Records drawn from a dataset
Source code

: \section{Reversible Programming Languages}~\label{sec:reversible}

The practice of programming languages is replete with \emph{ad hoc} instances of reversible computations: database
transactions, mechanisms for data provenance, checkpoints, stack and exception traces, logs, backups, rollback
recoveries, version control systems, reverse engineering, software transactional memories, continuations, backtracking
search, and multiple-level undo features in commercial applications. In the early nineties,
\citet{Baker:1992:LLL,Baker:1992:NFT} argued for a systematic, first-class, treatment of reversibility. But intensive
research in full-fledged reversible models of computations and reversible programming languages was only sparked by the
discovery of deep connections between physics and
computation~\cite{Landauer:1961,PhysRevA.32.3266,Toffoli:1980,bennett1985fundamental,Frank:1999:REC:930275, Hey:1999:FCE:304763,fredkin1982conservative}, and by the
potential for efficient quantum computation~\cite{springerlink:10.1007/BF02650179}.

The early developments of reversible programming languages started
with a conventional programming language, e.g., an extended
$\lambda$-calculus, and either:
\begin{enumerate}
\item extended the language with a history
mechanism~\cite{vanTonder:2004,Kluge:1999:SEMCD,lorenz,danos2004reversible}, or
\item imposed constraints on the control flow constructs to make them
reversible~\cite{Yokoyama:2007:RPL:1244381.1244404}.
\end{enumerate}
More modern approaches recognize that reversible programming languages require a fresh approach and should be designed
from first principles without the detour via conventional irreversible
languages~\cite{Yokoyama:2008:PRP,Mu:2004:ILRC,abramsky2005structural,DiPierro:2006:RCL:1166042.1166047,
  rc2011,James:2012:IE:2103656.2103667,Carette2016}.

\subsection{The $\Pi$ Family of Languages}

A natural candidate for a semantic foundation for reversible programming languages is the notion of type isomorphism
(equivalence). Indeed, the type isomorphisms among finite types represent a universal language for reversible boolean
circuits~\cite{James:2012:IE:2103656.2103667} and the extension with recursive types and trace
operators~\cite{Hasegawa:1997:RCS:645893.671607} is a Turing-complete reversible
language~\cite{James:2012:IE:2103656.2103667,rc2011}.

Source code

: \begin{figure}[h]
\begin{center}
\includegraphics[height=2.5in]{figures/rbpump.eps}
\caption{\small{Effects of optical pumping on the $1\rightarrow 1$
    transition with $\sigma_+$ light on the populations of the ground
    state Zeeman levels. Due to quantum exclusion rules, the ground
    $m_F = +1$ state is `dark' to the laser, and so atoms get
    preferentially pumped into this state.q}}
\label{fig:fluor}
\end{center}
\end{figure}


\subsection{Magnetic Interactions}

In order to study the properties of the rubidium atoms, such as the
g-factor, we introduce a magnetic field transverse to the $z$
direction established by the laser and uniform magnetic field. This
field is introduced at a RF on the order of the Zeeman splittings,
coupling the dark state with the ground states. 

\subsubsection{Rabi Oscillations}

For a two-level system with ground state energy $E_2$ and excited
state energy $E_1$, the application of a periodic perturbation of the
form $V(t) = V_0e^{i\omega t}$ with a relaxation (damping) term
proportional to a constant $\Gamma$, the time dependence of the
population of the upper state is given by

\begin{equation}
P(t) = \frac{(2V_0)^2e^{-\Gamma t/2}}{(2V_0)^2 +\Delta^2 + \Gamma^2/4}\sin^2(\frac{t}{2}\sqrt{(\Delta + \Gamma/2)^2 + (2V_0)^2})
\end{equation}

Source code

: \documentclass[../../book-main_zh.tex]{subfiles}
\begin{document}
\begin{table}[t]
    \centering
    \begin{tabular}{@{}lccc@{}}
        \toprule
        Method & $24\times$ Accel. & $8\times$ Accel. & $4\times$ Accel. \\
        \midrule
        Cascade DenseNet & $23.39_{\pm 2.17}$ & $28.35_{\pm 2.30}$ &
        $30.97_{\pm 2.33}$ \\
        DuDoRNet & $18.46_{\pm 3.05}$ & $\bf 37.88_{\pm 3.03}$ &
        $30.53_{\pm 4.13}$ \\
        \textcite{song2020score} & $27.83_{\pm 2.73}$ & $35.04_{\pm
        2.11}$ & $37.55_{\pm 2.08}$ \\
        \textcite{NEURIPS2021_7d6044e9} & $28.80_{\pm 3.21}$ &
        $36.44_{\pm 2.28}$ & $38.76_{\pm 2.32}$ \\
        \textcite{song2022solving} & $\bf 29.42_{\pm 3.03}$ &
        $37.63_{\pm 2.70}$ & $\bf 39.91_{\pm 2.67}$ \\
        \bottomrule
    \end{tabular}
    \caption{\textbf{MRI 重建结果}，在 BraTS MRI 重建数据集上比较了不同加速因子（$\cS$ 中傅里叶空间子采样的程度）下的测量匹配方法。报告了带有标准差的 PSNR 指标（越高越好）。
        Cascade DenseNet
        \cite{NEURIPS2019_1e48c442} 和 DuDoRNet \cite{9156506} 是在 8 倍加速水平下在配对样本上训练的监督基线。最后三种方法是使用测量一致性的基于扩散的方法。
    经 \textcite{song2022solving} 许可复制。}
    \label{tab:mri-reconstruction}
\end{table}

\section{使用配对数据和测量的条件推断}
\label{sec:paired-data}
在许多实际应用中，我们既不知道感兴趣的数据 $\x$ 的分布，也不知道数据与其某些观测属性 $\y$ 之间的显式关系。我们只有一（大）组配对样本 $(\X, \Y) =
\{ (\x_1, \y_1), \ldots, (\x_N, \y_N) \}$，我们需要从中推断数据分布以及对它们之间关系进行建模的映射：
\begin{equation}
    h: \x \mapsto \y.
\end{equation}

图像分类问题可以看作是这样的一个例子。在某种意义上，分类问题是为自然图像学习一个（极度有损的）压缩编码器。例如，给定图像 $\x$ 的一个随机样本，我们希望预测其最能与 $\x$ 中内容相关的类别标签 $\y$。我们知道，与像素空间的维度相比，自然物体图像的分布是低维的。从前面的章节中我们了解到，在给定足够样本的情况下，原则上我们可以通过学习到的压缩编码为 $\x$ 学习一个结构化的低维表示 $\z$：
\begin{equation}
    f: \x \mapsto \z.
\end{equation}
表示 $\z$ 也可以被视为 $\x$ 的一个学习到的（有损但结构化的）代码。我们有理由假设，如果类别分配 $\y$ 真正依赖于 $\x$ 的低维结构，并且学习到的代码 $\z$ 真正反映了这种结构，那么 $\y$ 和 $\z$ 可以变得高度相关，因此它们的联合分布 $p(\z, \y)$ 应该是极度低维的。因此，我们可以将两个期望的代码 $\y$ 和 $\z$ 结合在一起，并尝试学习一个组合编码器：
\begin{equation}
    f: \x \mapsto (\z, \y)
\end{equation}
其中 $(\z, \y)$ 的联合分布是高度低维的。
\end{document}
...
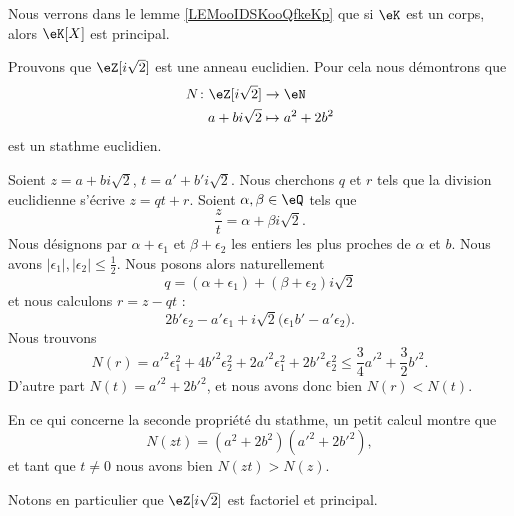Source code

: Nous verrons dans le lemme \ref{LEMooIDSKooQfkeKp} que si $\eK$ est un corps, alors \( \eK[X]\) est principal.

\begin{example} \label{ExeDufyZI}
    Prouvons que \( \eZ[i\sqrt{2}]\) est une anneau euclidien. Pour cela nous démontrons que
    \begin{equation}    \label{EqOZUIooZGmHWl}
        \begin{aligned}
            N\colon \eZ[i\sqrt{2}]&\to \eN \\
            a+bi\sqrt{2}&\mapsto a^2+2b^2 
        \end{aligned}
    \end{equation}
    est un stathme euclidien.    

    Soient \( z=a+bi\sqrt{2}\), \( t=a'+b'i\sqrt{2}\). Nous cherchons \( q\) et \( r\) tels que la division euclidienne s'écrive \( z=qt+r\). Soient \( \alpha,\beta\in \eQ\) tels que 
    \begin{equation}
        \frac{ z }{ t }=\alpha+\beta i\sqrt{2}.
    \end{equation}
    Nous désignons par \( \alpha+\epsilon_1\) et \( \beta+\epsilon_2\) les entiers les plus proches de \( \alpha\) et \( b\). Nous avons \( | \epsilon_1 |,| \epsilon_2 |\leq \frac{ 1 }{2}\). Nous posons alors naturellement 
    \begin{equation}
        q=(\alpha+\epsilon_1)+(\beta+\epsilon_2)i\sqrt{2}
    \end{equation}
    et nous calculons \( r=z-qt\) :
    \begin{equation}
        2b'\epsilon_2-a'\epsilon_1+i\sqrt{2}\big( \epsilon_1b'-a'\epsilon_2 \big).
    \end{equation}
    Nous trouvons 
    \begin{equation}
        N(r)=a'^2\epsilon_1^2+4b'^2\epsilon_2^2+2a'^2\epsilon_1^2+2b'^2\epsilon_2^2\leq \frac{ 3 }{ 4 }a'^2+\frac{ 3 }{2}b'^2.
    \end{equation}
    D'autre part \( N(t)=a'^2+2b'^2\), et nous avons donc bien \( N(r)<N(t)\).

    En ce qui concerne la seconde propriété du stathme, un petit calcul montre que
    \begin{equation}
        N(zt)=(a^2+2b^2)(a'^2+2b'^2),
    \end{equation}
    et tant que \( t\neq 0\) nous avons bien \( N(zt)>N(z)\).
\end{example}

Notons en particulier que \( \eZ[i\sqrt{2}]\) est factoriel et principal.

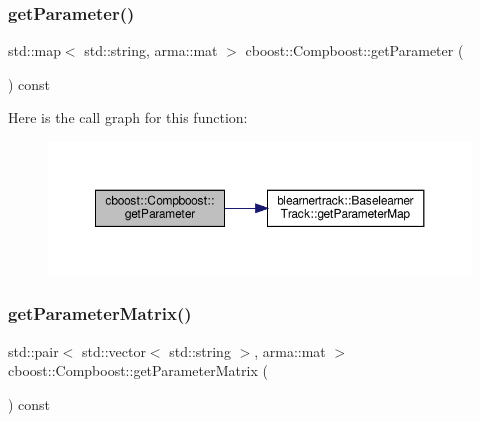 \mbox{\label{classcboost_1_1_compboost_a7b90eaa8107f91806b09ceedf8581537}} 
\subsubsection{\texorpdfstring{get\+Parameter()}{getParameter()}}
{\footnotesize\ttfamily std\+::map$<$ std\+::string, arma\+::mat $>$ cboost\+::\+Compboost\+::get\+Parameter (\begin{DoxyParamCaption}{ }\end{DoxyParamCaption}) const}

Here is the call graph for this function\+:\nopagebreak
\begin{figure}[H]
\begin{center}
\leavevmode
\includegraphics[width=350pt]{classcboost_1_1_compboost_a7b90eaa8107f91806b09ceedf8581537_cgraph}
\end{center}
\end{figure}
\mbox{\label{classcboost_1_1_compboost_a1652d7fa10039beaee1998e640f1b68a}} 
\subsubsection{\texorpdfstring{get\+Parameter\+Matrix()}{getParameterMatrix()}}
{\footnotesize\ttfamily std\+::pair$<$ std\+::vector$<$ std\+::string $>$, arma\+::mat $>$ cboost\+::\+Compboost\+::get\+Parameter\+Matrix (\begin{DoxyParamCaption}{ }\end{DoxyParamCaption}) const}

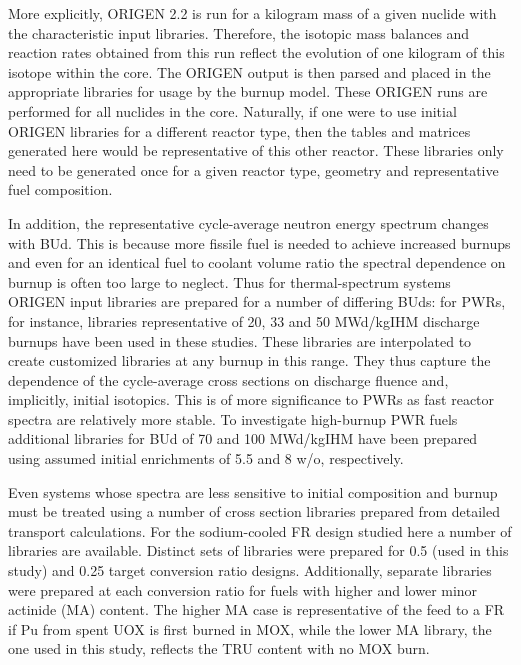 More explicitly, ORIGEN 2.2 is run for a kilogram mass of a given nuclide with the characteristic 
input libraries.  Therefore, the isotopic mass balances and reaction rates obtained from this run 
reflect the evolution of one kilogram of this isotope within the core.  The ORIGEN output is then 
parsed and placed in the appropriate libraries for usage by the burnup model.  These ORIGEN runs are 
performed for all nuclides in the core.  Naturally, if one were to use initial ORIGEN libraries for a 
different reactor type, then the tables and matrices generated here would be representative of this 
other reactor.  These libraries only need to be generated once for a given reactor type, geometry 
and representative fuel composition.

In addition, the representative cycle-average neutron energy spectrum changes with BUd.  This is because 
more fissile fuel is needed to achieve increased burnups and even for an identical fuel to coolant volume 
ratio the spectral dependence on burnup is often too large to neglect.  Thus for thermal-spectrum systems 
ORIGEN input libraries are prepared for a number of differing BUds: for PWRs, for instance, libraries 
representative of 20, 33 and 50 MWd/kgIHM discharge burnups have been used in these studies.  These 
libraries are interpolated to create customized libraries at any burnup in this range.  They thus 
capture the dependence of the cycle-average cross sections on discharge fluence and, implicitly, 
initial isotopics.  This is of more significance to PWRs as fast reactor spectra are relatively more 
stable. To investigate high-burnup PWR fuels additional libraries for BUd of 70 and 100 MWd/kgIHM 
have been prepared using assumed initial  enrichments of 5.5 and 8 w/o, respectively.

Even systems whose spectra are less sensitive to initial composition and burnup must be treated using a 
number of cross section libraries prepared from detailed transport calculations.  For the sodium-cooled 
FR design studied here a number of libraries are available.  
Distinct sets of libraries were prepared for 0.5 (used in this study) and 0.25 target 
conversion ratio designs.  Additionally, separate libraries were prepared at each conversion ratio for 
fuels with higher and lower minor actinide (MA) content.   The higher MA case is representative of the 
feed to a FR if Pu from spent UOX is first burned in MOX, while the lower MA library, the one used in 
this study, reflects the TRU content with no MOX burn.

▶ Exercise details: All lines above from the line with "potential for efficient" through the line with "More modern approaches", both included, are to be set down exactly, with nothing else.

▶ Answer space:
potential for efficient quantum computation~\cite{springerlink:10.1007/BF02650179}.

The early developments of reversible programming languages started
with a conventional programming language, e.g., an extended
$\lambda$-calculus, and either:
\begin{enumerate}
\item extended the language with a history
mechanism~\cite{vanTonder:2004,Kluge:1999:SEMCD,lorenz,danos2004reversible}, or
\item imposed constraints on the control flow constructs to make them
reversible~\cite{Yokoyama:2007:RPL:1244381.1244404}.
\end{enumerate}
More modern approaches recognize that reversible programming languages require a fresh approach and should be designed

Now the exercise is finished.